Results: The prevalence of overweight and obesity was 18.1% and 20.5%, respectively. Obesity was more prevalent in females (19%) than males (1.5%). The risks found in study participants included hypertension, diabetes, high total cholesterol, alcohol consumption and cigarette smoking. There was a significant difference in systolic blood pressure (p≤0.03) between males and females.Systolic blood pressure of about 22.9% of male participants compared to females (20%) was in the hypertensive range.However, only 9.2% of females had prehypertension of between 85-89 mmHg. Furthermore, 17.1% of males had hypertension values ≥90 mmHg as compared to 9.2% of their female counterparts.
Conclusion: Overweight and obesity were common in adults residing in urban areas. The results observed here call for intervention to combat the rising problem of overweight and obesity among adults in the form of nutrition education to ensure food diversification and reduction of food containing fats and hidden fats.
Keywords: Overweight; Obesity; Body mass index; Body fat; Waist circumference; Total cholesterol
Historically, obesity and overweight were considered problems of affluent countries, but and is increasingly affecting developing countries like South Africa . In South Africa, obesity is fundamentally driven by environmental changes such as urbanisation, accompanied by cultural modernisation which promotes the adoption of an unhealthy lifestyle plus unhealthy eating habits and decreased physical activity . Furthermore, South Africa has become a market liberalised country in which many people in rural areas access fast food due to market globalisation that leads to a change in dietary patterns and reduced levels of exercise .
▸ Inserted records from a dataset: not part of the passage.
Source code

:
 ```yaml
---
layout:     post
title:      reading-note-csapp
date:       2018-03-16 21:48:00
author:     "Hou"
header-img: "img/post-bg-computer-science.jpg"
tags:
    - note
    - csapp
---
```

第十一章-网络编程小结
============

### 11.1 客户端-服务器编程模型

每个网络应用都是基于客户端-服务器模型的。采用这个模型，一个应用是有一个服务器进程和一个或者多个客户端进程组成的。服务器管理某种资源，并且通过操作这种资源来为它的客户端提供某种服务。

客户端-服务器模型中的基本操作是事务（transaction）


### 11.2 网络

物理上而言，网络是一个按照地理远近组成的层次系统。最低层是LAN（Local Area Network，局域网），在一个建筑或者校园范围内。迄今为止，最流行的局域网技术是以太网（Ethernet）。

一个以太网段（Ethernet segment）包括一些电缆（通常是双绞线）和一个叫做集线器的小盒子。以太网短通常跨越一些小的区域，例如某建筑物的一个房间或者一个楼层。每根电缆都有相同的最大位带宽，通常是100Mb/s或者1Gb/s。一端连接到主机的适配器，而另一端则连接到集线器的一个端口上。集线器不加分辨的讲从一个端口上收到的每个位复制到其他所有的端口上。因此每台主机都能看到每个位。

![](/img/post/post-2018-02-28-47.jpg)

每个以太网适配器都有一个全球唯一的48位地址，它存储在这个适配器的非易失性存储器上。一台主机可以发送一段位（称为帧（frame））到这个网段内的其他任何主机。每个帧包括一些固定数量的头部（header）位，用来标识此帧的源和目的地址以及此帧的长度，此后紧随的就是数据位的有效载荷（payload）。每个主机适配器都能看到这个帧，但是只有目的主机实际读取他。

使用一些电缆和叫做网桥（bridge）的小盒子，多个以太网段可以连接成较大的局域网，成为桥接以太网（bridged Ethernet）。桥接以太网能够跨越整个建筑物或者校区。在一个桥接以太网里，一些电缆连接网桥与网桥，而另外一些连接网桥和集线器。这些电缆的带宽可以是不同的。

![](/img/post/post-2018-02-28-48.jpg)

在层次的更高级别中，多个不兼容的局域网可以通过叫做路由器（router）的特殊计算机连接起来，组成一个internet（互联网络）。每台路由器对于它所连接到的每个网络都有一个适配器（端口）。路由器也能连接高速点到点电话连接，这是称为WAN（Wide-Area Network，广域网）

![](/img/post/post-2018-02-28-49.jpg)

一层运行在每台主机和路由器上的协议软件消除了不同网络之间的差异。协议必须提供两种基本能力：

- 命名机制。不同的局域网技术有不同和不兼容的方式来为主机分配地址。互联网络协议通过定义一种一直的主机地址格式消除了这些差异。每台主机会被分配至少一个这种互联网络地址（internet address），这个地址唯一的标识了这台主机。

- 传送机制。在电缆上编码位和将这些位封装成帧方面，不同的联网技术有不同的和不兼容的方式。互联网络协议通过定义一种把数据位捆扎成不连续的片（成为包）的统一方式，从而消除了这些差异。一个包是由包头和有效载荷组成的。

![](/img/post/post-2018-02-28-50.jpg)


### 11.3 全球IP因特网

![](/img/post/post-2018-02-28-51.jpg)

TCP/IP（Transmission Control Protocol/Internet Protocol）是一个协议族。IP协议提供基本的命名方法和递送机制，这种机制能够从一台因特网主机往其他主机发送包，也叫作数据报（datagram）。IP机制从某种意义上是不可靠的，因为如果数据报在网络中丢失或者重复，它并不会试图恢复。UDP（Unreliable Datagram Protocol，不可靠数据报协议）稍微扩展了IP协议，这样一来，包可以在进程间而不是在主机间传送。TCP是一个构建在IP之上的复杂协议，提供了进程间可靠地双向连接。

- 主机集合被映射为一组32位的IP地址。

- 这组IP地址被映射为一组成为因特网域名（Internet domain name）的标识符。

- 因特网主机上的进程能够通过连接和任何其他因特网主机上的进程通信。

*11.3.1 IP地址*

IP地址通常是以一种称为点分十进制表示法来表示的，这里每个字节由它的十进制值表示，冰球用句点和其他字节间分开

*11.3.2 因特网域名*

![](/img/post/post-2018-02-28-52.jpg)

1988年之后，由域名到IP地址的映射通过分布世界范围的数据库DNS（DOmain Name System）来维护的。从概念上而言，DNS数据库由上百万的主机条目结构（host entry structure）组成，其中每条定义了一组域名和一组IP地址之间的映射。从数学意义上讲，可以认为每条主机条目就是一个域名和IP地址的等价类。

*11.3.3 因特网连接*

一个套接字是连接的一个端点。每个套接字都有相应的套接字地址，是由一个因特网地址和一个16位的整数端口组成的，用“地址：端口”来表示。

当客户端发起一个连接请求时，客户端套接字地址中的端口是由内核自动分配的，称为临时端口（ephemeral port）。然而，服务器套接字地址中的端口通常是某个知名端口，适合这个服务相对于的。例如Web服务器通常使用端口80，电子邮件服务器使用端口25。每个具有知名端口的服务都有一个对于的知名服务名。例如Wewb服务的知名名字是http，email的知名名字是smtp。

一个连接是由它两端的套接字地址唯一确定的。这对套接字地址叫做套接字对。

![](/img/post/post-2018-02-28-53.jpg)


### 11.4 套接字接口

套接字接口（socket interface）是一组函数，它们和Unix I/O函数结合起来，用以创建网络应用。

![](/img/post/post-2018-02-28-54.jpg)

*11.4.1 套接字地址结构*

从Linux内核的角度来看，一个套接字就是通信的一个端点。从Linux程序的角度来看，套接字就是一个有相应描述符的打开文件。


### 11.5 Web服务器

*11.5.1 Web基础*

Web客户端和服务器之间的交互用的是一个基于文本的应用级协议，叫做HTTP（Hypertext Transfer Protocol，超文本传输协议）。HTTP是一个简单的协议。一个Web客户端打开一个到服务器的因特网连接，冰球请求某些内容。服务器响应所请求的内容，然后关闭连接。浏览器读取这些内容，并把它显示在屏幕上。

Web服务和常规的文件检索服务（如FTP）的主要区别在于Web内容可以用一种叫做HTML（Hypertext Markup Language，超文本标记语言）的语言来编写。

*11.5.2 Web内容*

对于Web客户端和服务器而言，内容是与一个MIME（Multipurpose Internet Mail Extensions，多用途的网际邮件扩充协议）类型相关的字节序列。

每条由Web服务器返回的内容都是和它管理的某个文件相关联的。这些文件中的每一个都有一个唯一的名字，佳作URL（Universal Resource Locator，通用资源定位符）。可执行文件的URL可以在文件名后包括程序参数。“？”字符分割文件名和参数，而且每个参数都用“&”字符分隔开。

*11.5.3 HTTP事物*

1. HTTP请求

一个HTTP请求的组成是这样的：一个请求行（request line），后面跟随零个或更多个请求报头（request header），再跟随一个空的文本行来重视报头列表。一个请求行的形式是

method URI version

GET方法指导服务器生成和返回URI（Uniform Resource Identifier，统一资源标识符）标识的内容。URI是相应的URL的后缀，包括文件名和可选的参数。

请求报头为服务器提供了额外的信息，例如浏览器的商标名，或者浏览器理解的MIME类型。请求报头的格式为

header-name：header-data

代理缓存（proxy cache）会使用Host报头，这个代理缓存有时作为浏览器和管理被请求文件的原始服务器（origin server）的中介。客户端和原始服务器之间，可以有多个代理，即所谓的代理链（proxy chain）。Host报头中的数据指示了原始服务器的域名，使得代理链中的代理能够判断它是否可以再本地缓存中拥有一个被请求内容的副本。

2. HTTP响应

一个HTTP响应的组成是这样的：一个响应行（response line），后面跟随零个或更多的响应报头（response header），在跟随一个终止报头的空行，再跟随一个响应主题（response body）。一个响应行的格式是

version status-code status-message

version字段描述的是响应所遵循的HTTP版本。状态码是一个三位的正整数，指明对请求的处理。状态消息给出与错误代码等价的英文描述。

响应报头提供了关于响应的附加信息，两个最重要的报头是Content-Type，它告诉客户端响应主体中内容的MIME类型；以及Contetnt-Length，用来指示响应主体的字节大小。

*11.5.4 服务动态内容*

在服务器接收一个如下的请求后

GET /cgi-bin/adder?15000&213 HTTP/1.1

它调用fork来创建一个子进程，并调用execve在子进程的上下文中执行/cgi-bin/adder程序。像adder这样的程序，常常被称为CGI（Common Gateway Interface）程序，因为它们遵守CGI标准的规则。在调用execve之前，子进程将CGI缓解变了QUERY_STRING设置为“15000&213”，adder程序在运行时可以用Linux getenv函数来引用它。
In many rural communities around South Africa, obesity and overweight are still associated with a sign of good health as well as affluence, today this perception has drastically changed on the basis of evidence that obesity and overweight are associated with a wide range of serious health complications and increased risk of non-communicable diseases (NCDs), such as cardiovascular disease, type 2 diabetes,hypertension and high serum triglycerides which are leading causes of death [4-8]. The unhealthy situation of high levels of physical inactivity and obesity provides a basis for non-communicable disease, also known as "chronic diseases of lifestyle" .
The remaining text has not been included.